Cooling Technology
All of this passive cooling talk with power supplies has whet our appetite for CPU and system cooling. Every electrical component in your system leaks juice. If you want to go faster, then it's something you have to accept – that leakage increases to the point where it will defeat your attempts to push your hardware further.
Improved heat dissipation can cost you anywhere from £15 for a simple CPU cooler, through to thousands of pounds for a climate controlled room for your system or a liquid nitrogen rig where your processors may not last the day.
At KitGuru, we're all about the real world usage scenarios.
We reckon the market for cooling divides into 2 simple groups: Value and Performance. In both cases, it has to be for a solution that will (a) last and (b) not seriously degrade the life span of your key components. It also needs to be relatively straightforward to install and use – so we're not going to look at the non-sealed options.
Value
Very tough. To be honest, the Arctic Freezer range is very hard to beat, but most of those coolers were released over the past 3 years. We're looking for something new from 2012 and ‘new' is certainly what BeQuiet delivered with its innovative approach to low profile cooling for CPUs clocked anywhere up to 160 watts.
We had no expectations when this £30 cooler arrived, so we were pleasantly surprised when it held its own against the Phanteks PH-TC14PE on a 3770k chip clocked up to 4.7GHz. Under serious overclocking load, it allowed the CPU to get 5 degrees hotter, but with a regular overclock the difference was only 1 degree. Impressive. For us, the Value Cooler of the Year winner is the Be quiet! Shadow Rock TOPFLOW SR1.
Performance
Strangely enough, the manufacturers arbEqUIETe double parked around this award. Not only did Corsair deliver some fancy updates to its liquid cooling solutions, we also saw the Thermaltake Frio Extreme beat the Noctua NH D14. Unfortunately, its performance is almost identical to the Phanteks PH-TC14PE, which is £11 cheaper at the time we went to press. BeQuiet's Dark Rock 2 is also a great cooler, but at close to £50 it is in the wrong price space for its performance. Phanteks seems to have come out of nowhere to mount a very serious challenge at the high end. Our High Performance Air Cooler of the Year goes to the Phanteks PH-TC14PE.
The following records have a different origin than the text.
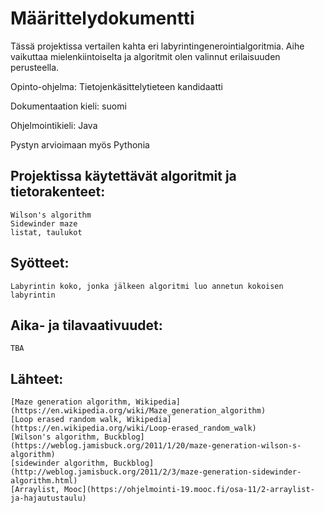 # Määrittelydokumentti

Tässä projektissa vertailen kahta eri labyrintingenerointialgoritmia. 
Aihe vaikuttaa mielenkiintoiselta ja algoritmit olen valinnut erilaisuuden perusteella.

Opinto-ohjelma: Tietojenkäsittelytieteen kandidaatti

Dokumentaation kieli: suomi

Ohjelmointikieli: Java

Pystyn arvioimaan myös Pythonia

## Projektissa käytettävät algoritmit ja tietorakenteet:
	Wilson's algorithm
	Sidewinder maze
	listat, taulukot

## Syötteet:
	Labyrintin koko, jonka jälkeen algoritmi luo annetun kokoisen labyrintin

## Aika- ja tilavaativuudet:
	TBA

## Lähteet:

	[Maze generation algorithm, Wikipedia](https://en.wikipedia.org/wiki/Maze_generation_algorithm)
	[Loop erased random walk, Wikipedia](https://en.wikipedia.org/wiki/Loop-erased_random_walk)
	[Wilson's algorithm, Buckblog](https://weblog.jamisbuck.org/2011/1/20/maze-generation-wilson-s-algorithm)
	[sidewinder algorithm, Buckblog](http://weblog.jamisbuck.org/2011/2/3/maze-generation-sidewinder-algorithm.html)
	[Arraylist, Mooc](https://ohjelmointi-19.mooc.fi/osa-11/2-arraylist-ja-hajautustaulu)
Right at the close of the year, we reviewed the complete range of new Corsair liquid coolers. The H100i, H80i, H60 and H55. Factoring in cooling performance and value for money, we have to award both the Corsair H100i and the Corsair H80i as our Water Cooling products of the year. The icing on the cake is that they don't take much space around the CPU socket either, so fitting problems are never a concern – and if you have to move/transport your system, there's far less sheering force on the board and socket.